RECORDS FOR THE EXERCISE –
=== Section Start ===

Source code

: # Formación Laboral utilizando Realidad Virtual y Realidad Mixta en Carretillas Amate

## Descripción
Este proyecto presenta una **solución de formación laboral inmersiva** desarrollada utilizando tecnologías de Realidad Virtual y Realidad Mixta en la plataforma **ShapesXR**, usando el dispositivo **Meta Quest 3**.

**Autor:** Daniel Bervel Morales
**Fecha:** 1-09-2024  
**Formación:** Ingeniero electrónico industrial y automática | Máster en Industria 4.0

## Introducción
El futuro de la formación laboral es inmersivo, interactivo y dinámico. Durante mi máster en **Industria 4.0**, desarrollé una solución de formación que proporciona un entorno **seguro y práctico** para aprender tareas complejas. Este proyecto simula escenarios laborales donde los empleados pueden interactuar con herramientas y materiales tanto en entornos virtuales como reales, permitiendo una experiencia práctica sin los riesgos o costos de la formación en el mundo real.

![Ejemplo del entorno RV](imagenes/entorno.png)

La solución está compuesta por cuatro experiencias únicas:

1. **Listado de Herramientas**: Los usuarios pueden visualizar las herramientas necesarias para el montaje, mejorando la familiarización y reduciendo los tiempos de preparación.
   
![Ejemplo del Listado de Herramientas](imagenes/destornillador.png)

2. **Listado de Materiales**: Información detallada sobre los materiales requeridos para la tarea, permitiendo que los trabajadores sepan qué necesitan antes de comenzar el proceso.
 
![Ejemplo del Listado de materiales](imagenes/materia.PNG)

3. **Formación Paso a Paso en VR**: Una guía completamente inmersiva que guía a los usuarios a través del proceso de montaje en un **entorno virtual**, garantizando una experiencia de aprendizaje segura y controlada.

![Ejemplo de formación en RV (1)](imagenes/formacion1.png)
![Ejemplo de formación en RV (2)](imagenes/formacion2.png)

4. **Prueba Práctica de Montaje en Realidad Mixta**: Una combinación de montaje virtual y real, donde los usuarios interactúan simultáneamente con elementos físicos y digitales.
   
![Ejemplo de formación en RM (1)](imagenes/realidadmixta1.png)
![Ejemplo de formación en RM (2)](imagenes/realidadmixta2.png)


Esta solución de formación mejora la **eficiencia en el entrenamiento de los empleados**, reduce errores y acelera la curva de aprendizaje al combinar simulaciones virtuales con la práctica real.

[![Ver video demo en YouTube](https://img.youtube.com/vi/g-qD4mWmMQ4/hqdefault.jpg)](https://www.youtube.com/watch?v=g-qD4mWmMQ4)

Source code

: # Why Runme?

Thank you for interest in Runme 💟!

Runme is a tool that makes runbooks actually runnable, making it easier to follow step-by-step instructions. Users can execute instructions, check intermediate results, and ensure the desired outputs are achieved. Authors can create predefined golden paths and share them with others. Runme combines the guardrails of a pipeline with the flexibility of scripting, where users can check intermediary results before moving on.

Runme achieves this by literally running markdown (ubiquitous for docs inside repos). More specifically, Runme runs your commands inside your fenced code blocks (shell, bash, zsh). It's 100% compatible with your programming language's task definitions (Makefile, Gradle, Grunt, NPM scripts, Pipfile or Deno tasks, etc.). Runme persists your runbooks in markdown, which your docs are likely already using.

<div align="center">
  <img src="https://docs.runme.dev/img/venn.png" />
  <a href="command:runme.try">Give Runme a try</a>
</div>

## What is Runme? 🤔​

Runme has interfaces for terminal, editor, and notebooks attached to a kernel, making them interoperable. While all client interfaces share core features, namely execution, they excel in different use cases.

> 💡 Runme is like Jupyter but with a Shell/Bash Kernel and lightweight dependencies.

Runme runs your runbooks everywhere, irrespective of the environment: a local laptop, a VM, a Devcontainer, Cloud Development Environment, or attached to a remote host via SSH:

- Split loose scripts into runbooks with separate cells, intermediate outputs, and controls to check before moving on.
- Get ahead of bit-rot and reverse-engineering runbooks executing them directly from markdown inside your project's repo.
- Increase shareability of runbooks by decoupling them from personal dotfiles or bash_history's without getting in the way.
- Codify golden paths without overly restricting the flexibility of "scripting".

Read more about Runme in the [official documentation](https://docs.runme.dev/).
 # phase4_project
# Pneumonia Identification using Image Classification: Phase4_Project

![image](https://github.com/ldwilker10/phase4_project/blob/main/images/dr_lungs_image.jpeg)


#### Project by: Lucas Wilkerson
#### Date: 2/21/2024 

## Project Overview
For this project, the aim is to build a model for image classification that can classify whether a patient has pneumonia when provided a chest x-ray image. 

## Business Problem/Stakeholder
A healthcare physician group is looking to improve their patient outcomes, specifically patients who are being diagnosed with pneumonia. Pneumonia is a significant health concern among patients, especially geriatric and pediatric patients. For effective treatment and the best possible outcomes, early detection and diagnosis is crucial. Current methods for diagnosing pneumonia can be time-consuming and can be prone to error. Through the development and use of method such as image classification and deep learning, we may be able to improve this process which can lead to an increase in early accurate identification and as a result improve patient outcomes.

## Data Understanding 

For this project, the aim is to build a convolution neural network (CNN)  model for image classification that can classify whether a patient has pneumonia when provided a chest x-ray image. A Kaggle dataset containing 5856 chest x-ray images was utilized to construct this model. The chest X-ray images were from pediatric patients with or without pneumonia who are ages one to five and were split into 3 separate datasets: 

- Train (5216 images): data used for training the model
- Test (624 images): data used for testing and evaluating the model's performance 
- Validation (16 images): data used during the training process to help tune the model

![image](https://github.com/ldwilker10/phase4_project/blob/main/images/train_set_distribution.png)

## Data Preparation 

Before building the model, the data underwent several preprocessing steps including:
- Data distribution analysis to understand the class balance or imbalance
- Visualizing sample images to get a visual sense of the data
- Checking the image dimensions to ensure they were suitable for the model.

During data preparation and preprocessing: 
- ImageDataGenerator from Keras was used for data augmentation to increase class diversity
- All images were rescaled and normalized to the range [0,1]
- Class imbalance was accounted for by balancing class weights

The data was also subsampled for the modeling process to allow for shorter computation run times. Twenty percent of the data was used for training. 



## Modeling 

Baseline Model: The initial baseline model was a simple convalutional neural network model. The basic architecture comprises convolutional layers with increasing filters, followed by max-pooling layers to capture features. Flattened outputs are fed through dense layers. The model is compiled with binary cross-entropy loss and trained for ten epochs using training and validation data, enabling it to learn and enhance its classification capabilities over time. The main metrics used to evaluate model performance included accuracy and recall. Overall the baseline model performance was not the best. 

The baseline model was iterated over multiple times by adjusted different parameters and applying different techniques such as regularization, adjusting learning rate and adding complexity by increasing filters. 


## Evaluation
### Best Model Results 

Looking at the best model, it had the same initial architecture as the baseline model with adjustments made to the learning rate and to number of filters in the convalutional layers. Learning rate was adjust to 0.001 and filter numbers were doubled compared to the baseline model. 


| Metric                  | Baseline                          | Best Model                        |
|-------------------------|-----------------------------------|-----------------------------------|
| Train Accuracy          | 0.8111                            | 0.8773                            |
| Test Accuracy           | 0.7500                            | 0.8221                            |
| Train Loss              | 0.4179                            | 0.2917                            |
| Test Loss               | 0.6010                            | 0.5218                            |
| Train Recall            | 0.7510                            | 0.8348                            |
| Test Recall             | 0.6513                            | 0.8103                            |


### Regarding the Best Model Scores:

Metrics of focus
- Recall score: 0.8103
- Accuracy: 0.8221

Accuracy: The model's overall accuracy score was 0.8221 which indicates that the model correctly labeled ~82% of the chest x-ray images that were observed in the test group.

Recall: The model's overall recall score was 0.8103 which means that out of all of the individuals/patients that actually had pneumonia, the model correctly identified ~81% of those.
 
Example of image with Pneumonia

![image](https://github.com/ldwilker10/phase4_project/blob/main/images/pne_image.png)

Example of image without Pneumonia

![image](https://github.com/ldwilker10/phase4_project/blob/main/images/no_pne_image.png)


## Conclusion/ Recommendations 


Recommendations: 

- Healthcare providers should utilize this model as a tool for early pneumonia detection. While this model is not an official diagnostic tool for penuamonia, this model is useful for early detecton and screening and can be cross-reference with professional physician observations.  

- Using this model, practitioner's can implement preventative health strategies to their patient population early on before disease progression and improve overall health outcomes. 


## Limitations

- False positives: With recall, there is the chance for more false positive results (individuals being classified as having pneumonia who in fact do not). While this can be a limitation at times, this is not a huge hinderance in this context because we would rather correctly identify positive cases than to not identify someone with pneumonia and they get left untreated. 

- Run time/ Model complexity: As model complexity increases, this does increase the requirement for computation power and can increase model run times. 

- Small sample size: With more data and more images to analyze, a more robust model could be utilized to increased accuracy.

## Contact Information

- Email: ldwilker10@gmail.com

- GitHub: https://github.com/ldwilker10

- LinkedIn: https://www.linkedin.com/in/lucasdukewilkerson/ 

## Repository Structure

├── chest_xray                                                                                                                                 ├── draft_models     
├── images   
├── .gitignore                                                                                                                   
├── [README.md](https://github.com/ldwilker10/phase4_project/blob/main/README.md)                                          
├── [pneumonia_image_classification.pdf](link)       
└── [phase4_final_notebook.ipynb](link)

=== Section End ===

WHAT YOU NEED TO DO –
Copy nothing except the lines from the one with "- Small sample" through the end of the records; keep each exactly as it appears, first and last included.

EXERCISE RESPONSE –
- Small sample size: With more data and more images to analyze, a more robust model could be utilized to increased accuracy.

## Contact Information

- Email: ldwilker10@gmail.com

- GitHub: https://github.com/ldwilker10

- LinkedIn: https://www.linkedin.com/in/lucasdukewilkerson/ 

## Repository Structure

├── chest_xray                                                                                                                                 ├── draft_models     
├── images   
├── .gitignore                                                                                                                   
├── [README.md](https://github.com/ldwilker10/phase4_project/blob/main/README.md)                                          
├── [pneumonia_image_classification.pdf](link)       
└── [phase4_final_notebook.ipynb](link)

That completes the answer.